5. Het vijfde punt waarbij we een vraag kunnen stellen, betreft de geloofsleer; die leer biedt b.v. verlossing, heil, Eeuwig Leven, ...
Bovendien is er een aantal regels waaraan mensen zich te houden hebben. B.v. -een strikte taakverdeling. Om deel te kunnen krijgen aan het beloofde Eeuwig Leven zal er een verdeling zijn tussen werk waarvoor betaald kan worden en werk waarvoor geen betaling gegeven kan worden.
Huishoudelijk werk en zorg voor kinderen, b.v., kunnen niet, of maar weinig betaald worden.
Vooral denkwerk is belangrijk. Dat wordt dan ook goed betaald. Maar het is ook voorbehouden aan mannen -overwegend-.

Over de priesters en over offers wil ik nog een paar nadere opmerkingen maken.
Ekonomen, zij zijn de moderne priesters. Deze priesters moeten ons bezweren dat 'vooruitgang'  niet anders kan -´helaas´- dan door het brengen van vele offers. We moeten ons nu offers getroosten om uiteindelijk het Eeuwig Leven te beërven. Laat god z’n werk nu maar doen, dan komt alles goed.
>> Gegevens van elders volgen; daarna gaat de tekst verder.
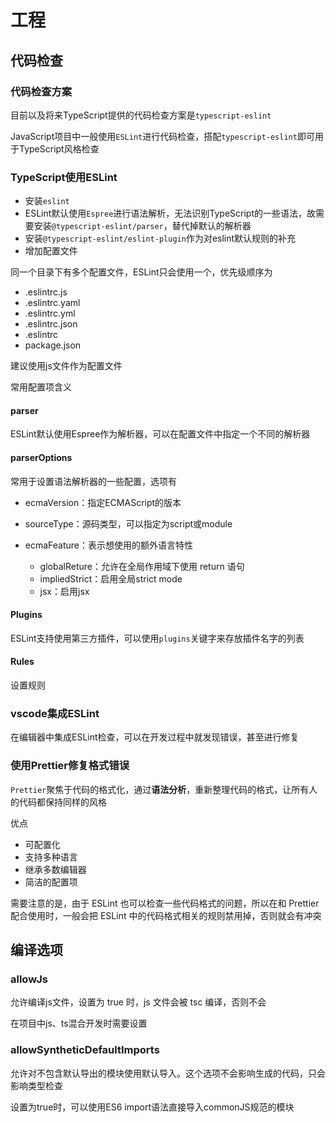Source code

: # 工程

## 代码检查

### 代码检查方案

目前以及将来TypeScript提供的代码检查方案是`typescript-eslint`

JavaScript项目中一般使用`ESLint`进行代码检查，搭配`typescript-eslint`即可用于TypeScript风格检查

### TypeScript使用ESLint

* 安装`eslint`
* ESLint默认使用`Espree`进行语法解析，无法识别TypeScript的一些语法，故需要安装`@typescript-eslint/parser`，替代掉默认的解析器
* 安装`@typescript-eslint/eslint-plugin`作为对eslint默认规则的补充
* 增加配置文件

同一个目录下有多个配置文件，ESLint只会使用一个，优先级顺序为

* .eslintrc.js
* .eslintrc.yaml
* .eslintrc.yml
* .eslintrc.json
* .eslintrc
* package.json

建议使用js文件作为配置文件

常用配置项含义

#### parser

ESLint默认使用Espree作为解析器，可以在配置文件中指定一个不同的解析器

#### parserOptions

常用于设置语法解析器的一些配置，选项有

* ecmaVersion：指定ECMAScript的版本
* sourceType：源码类型，可以指定为script或module
* ecmaFeature：表示想使用的额外语言特性

  * globalReture：允许在全局作用域下使用 return 语句
  * impliedStrict：启用全局strict mode
  * jsx：启用jsx

#### Plugins

ESLint支持使用第三方插件，可以使用`plugins`关键字来存放插件名字的列表

#### Rules

设置规则

### vscode集成ESLint

在编辑器中集成ESLint检查，可以在开发过程中就发现错误，甚至进行修复

### 使用Prettier修复格式错误

`Prettier`聚焦于代码的格式化，通过**语法分析**，重新整理代码的格式，让所有人的代码都保持同样的风格

优点

* 可配置化
* 支持多种语言
* 继承多数编辑器
* 简洁的配置项

需要注意的是，由于 ESLint 也可以检查一些代码格式的问题，所以在和 Prettier 配合使用时，一般会把 ESLint 中的代码格式相关的规则禁用掉，否则就会有冲突

## 编译选项

### allowJs

允许编译js文件，设置为 true 时，js 文件会被 tsc 编译，否则不会

在项目中js、ts混合开发时需要设置

### allowSyntheticDefaultImports

允许对不包含默认导出的模块使用默认导入。这个选项不会影响生成的代码，只会影响类型检查

设置为true时，可以使用ES6 import语法直接导入commonJS规范的模块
Mannen zijn de uitverkorenen die zich met de ekonomie, met de organisatie daarvan mogen bezighouden. Vrouwen hebben -meest- hun taak in huis en bij de kinderen.
Hier zit eigenlijk een heel vreemde tegenstrijdigheid.  Ekonomie, het griekse ‘oiko nomia’ betekent:  regels van het huis. Mannen zeggen zich dus bezig te houden met regels van het huis. Zij pretenderen goed te zijn in huishouden.
En bij de wíjze waarop zij dat doen, zeggen zij dat het niet anders kan dan zo, zoals het gaat; -de gangbare economische ordening is de natuurlijke orde. En zij doen daarbij een beroep op éen of andere god, zo lijkt het toch, een boven-natuurlijke macht die deze ordening nu eenmaal zo gemaakt heeft.
En dát is nou precies het ‘religieuze’ eraan; een beroep op éen of andere mysterieuze oppermacht, die we -voor ons aller welbevinden- z’n gang moeten laten gaan.

Als ekonomen nu eens zouden zeggen: ‘Sorry vrouwen, we komen er even niet uit. Jullie zijn zo bedreven in huishouden, in ekonomie, in het runnen van de zaakjes, help ons eens even’. Maar nee, de ene ekonomie mag de andere niet zijn. Dat zou toch de eer aantasten van hoger geschat betaald werk!

Nee, ja, helaas moeten we maar voort, mét het brengen van offers.  Ja, wíj liefst zo min mogelijk. De mensen in de Derde Wereld dan maar, of het milieu, of -zoals een paar jaar geleden- een boel gezonde dieren die van boerderijen ‘geruimd’ werden, of -ja, ook- vele slachtoffers in een oorlog, en -ach ja- ook weer vele armen hier bij onszelf, in onze eigen steden.
Ja, nou ja, het kán toch ook niet anders!
Uiteindelijk zal alles goed komen. Heb vertrouwen!  Geloof ons nu maar. Onze god zal er wel voor zorgen.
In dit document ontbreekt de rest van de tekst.